[Excerpts from a dataset]
▶
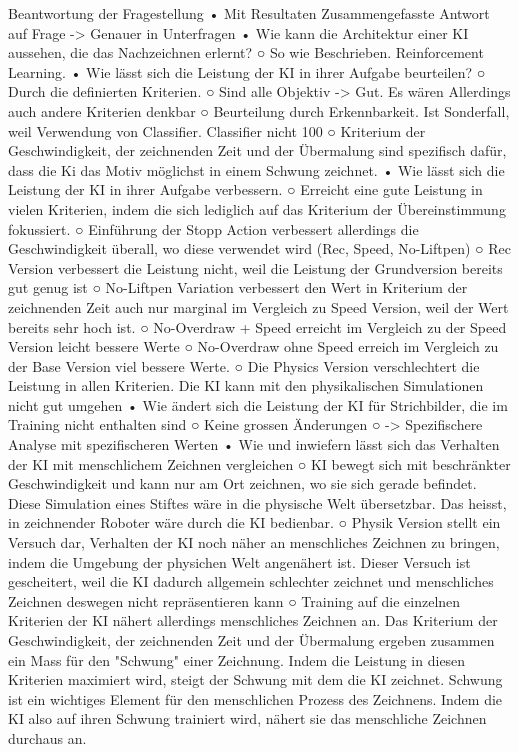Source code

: Beantwortung der Fragestellung
	• Mit Resultaten Zusammengefasste Antwort auf Frage -> Genauer in Unterfragen
	• Wie kann die Architektur einer KI aussehen, die das Nachzeichnen erlernt?
		○ So wie Beschrieben. Reinforcement Learning. 
	• Wie lässt sich die Leistung der KI in ihrer Aufgabe beurteilen?
		○ Durch die definierten Kriterien. 
		○ Sind alle Objektiv -> Gut. Es wären Allerdings auch andere Kriterien denkbar
		○ Beurteilung durch Erkennbarkeit. Ist Sonderfall, weil Verwendung von Classifier. Classifier nicht 100%
		○ Kriterium der Geschwindigkeit, der zeichnenden Zeit und der Übermalung sind spezifisch dafür, dass die Ki das Motiv möglichst in einem Schwung zeichnet.
	• Wie lässt sich die Leistung der KI in ihrer Aufgabe verbessern. 
		○ Erreicht eine gute Leistung in vielen Kriterien, indem die sich lediglich auf das Kriterium der Übereinstimmung fokussiert.
		○ Einführung der Stopp Action verbessert allerdings die Geschwindigkeit überall, wo diese verwendet wird (Rec, Speed, No-Liftpen)
		○ Rec Version verbessert die Leistung nicht, weil die Leistung der Grundversion bereits gut genug ist
		○ No-Liftpen Variation verbessert den Wert in Kriterium der zeichnenden Zeit auch nur marginal im Vergleich zu Speed Version, weil der Wert bereits sehr hoch ist.
		○ No-Overdraw + Speed erreicht im Vergleich zu der Speed Version leicht bessere Werte
		○ No-Overdraw ohne Speed erreich im Vergleich zu der Base Version viel bessere Werte.
		○ Die Physics Version verschlechtert die Leistung in allen Kriterien. Die KI kann mit den physikalischen Simulationen nicht gut umgehen
	• Wie ändert sich die Leistung der KI für Strichbilder, die im Training nicht enthalten sind
		○ Keine grossen Änderungen
		○ -> Spezifischere Analyse mit spezifischeren Werten
	• Wie und inwiefern lässt sich das Verhalten der KI mit menschlichem Zeichnen vergleichen
		○ KI bewegt sich mit beschränkter Geschwindigkeit und kann nur am Ort zeichnen, wo sie sich gerade befindet. Diese Simulation eines Stiftes wäre in die physische Welt übersetzbar. Das heisst, in zeichnender Roboter wäre durch die KI bedienbar.
		○ Physik Version stellt ein Versuch dar, Verhalten der KI noch näher an menschliches Zeichnen zu bringen, indem die Umgebung der physichen Welt angenähert ist. Dieser Versuch ist gescheitert, weil die KI dadurch allgemein schlechter zeichnet und menschliches Zeichnen deswegen nicht repräsentieren kann
		○ Training auf die einzelnen Kriterien der KI nähert allerdings menschliches Zeichnen an. Das Kriterium der Geschwindigkeit, der zeichnenden Zeit und der Übermalung ergeben zusammen ein Mass für den "Schwung" einer Zeichnung. Indem die Leistung in diesen Kriterien maximiert wird, steigt der Schwung mit dem die KI zeichnet. Schwung ist ein wichtiges Element für den menschlichen Prozess des Zeichnens. Indem die KI also auf ihren Schwung trainiert wird, nähert sie das menschliche Zeichnen durchaus an.
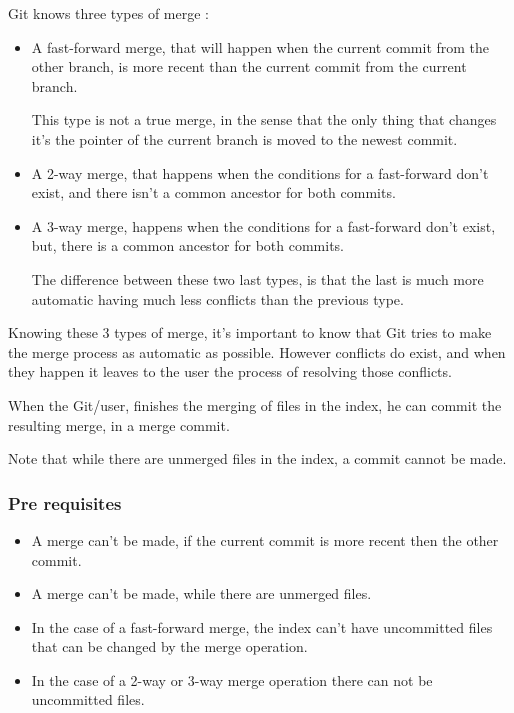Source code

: Git knows three types of merge : 
\begin{itemize}
\item A fast-forward merge, that will happen when 
the current commit from the other
branch, is more recent than the current commit from the current branch. \par
This type is not a true merge, in the sense that the only thing that
changes it's the pointer of the current branch
is moved to the newest commit.

\item A 2-way merge, that happens when the conditions for a fast-forward
don't exist, and there isn't a common ancestor for both commits.

\item A 3-way merge, happens when the conditions for a fast-forward
don't exist, but, there is a common ancestor for both commits. \par
The difference between these two last types, is that the last is much 
more automatic having much less conflicts than the previous type.
\end{itemize}
Knowing these 3 types of merge, it's important to know that Git tries to make
the merge process as automatic as possible. However conflicts do exist, and when
they happen it leaves to the user the process of resolving those conflicts. \par
When the Git/user, finishes the merging of files in the index, he
can commit the resulting merge, in a merge commit. \par
Note that while there are unmerged files in the index, a commit cannot be
made. \par 

\subsubsection{Pre requisites}

\begin{itemize}
\item A merge can't be made, if the current commit is more recent then the
other commit.
\item A merge can't be made, while there are unmerged files.
\item In the case of a fast-forward merge, the index can't have uncommitted
files that can be changed by the merge operation.
\item In the case of a 2-way or 3-way merge operation there can not be
uncommitted files. 
\end{itemize}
◀
=== What to work on ===
Copy exactly what appears in the entries, beginning with the first line and ending with the line that has "der Übereinstimmung fokussiert.", but not the pictures.

=== Solution for this task ===
Source code

: Beantwortung der Fragestellung
	• Mit Resultaten Zusammengefasste Antwort auf Frage -> Genauer in Unterfragen
	• Wie kann die Architektur einer KI aussehen, die das Nachzeichnen erlernt?
		○ So wie Beschrieben. Reinforcement Learning. 
	• Wie lässt sich die Leistung der KI in ihrer Aufgabe beurteilen?
		○ Durch die definierten Kriterien. 
		○ Sind alle Objektiv -> Gut. Es wären Allerdings auch andere Kriterien denkbar
		○ Beurteilung durch Erkennbarkeit. Ist Sonderfall, weil Verwendung von Classifier. Classifier nicht 100%
		○ Kriterium der Geschwindigkeit, der zeichnenden Zeit und der Übermalung sind spezifisch dafür, dass die Ki das Motiv möglichst in einem Schwung zeichnet.
	• Wie lässt sich die Leistung der KI in ihrer Aufgabe verbessern. 
		○ Erreicht eine gute Leistung in vielen Kriterien, indem die sich lediglich auf das Kriterium der Übereinstimmung fokussiert.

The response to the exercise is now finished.